Their planet, their rules.

Which is why Picard got the hell out of Dodge. It's ridiculous and unjust to allow a Federation citizen to be executed because of a law of which he was never apprised on a newly-contacted world, but the Federation has no right to make the Edo change their laws. So you pick up your people and leave the Edo alone from then on out (or at least unless a later diplomatic agreement can be reached that is acceptable to the Edo will protect Federates from those aspects of Edo law).
 
...(or at least unless a later diplomatic agreement can be reached that is acceptable to the Edo will protect Federates from those aspects of Edo law).

Or until your people are actually bright enough to follow local laws.
 
...(or at least unless a later diplomatic agreement can be reached that is acceptable to the Edo will protect Federates from those aspects of Edo law).

Or until your people are actually bright enough to follow local laws.

I think it is safe to say that, save unforeseen circumstances compelling it, no Federation Starfleet contingent or diplomatic mission is going to willingly enter the territory again of a culture whose sole punishment for all crimes is death and who classifies victimless accidents (such as falling into flowers) as a crime.
 
"Hi, we're the Federation. We're going to come in and break your laws while telling you how much we respect your sovereignty and then bugger off before you can do anything about it. Because we're just so advanced and you're so primitive your laws don't apply to us."

Obviously, the Edo are not the Zog since they did attempt to apply their laws to Wesley. Just saying "I'm new in town" doesn't get you a Get of of Jail Free card.

The ship has this really cool technology that lets you talk to people from a distance. And artificially intelligent computers that could read through and summarize the laws of any culture in a matter of hours. Things like "Stepping on flowers brings death" would be flagged.

The Feds talk a good game about non-interferance but when it comes right down to it, they are, as David Gerrold says, A Cosmic Mary Worth. Of course, if they were competent we wouldn't have about half of the episodes of any of the series.
 
"Hi, we're the Federation.
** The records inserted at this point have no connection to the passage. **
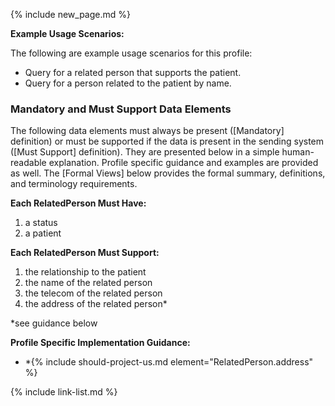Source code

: {% include new_page.md %}

**Example Usage Scenarios:**

The following are example usage scenarios for this profile:

- Query for a related person that supports the patient.
- Query for a person related to the patient by name.


### Mandatory and Must Support Data Elements


The following data elements must always be present ([Mandatory] definition) or must be supported if the data is present in the sending system ([Must Support] definition). They are presented below in a simple human-readable explanation. Profile specific guidance and examples are provided as well. The [Formal Views] below provides the formal summary, definitions, and terminology requirements.

**Each RelatedPerson Must Have:**

1. a status
2. a patient

**Each RelatedPerson Must Support:**

1. the relationship to the patient
2. the name of the related person
3. the telecom of the related person
4. the address of the related person*

*see guidance below

**Profile Specific Implementation Guidance:**

- \*<span class="bg-success" markdown="1">{% include should-project-us.md element="RelatedPerson.address" %}</span><!-- new-content -->

{% include link-list.md %}
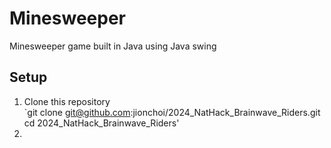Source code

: # Minesweeper
Minesweeper game built in Java using Java swing

## **Setup**
1. Clone this repository <br> `git clone git@github.com:jionchoi/2024_NatHack_Brainwave_Riders.git <br> cd 2024_NatHack_Brainwave_Riders'
2.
We're going to come in and break your laws while telling you how much we respect your sovereignty and then bugger off before you can do anything about it. Because we're just so advanced and you're so primitive your laws don't apply to us."
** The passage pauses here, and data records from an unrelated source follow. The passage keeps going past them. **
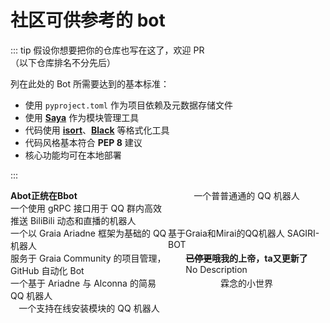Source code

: # 社区可供参考的 bot

::: tip
假设你想要把你的仓库也写在这了，欢迎 PR  
（以下仓库排名不分先后）

列在此处的 Bot 所需要达到的基本标准：

- 使用 `pyproject.toml` 作为项目依赖及元数据存储文件
- 使用 [**Saya**](https://github.com/GraiaProject/Saya) 作为模块管理工具
- 代码使用 [**isort**](https://pycqa.github.io/isort/)、[**Black**](https://github.com/psf/black) 等格式化工具
- 代码风格基本符合 **PEP 8** 建议
- 核心功能均可在本地部署

:::

<div class="bot-repo">
  <GitRepo user="djkcyl" repo="BBot-Graia"><b>Abot正统在Bbot</b><br />一个使用 gRPC 接口用于 QQ 群内高效推送 BiliBili 动态和直播的机器人</GitRepo>
  <GitRepo user="I-love-study" repo="A_Simple_QQ_Bot">一个普普通通的 QQ 机器人</GitRepo>
  <GitRepo user="Redlnn" repo="redbot">一个以 Graia Ariadne 框架为基础的 QQ 机器人</GitRepo>
  <GitRepo user="SAGIRI-kawaii" repo="sagiri-bot">基于Graia和Mirai的QQ机器人 SAGIRI-BOT</GitRepo>
  <GitRepo user="BlueGlassBlock" repo="NeNeRobo">服务于 Graia Community 的项目管理，GitHub 自动化 Bot</GitRepo>
  <GitRepo user="zzzzz167" repo="Yuki" archived><b><s>已停更</s>哦我的上帝，ta又更新了</b><br />No Description</GitRepo>
  <GitRepo user="RF-Tar-Railt" repo="RaianBot">一个基于 Ariadne 与 Alconna 的简易 QQ 机器人</GitRepo>
  <GitRepo user="AwordaProject" repo="Aworda-LBot">霖念的小世界</GitRepo>
  <GitRepo user="ProjectNu11" repo="Eric">一个支持在线安装模块的 QQ 机器人</GitRepo>
</div>

<style scope>
.bot-repo {
  display: grid;
  grid-template-columns: 50% 50%;
  justify-items: center;
}

@media (max-width: 800px) {
  .bot-repo {
    grid-template-columns: 100%;
  }
}
</style>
You know what? I'm sorry, but this is a bullshit line of thought. The fact that the Federation was unwilling to allow one of their citizens to be executed for falling on some flowers does not make them a trampling example of cultural imperialism and sovereignty violations.

Obviously, the Edo are not the Zog since they did attempt to apply their laws to Wesley.

Except I wasn't comparing the Edo to the Zog from the Federation POV, I was comparing the Federation to the Zog from the Edo POV. The Edo should have had the foresight to consider that visitors to their world may not realize that Edo law would still apply to them, and thus should have warned visitors to their planet about how the Edo legal system works.

By failing to do that, the Edo engaged in unjust and ethnocentric behavior.

The ship has this really cool technology that lets you talk to people from a distance. And artificially intelligent computers that could read through and summarize the laws of any culture in a matter of hours.

What makes you think the Edo provided such information in the first place? There's no indication they did.
 
What makes you think the Edo provided such information in the first place? There's no indication they did.

I blame Tasha Yar for not doing her job as Security Chief and learning the laws first before beaming down to the planet.

Worf was better than Tasha all along™
 
What makes you think the Edo provided such information in the first place? There's no indication they did.

I blame Tasha Yar for not doing her job as Security Chief and learning the laws first before beaming down to the planet.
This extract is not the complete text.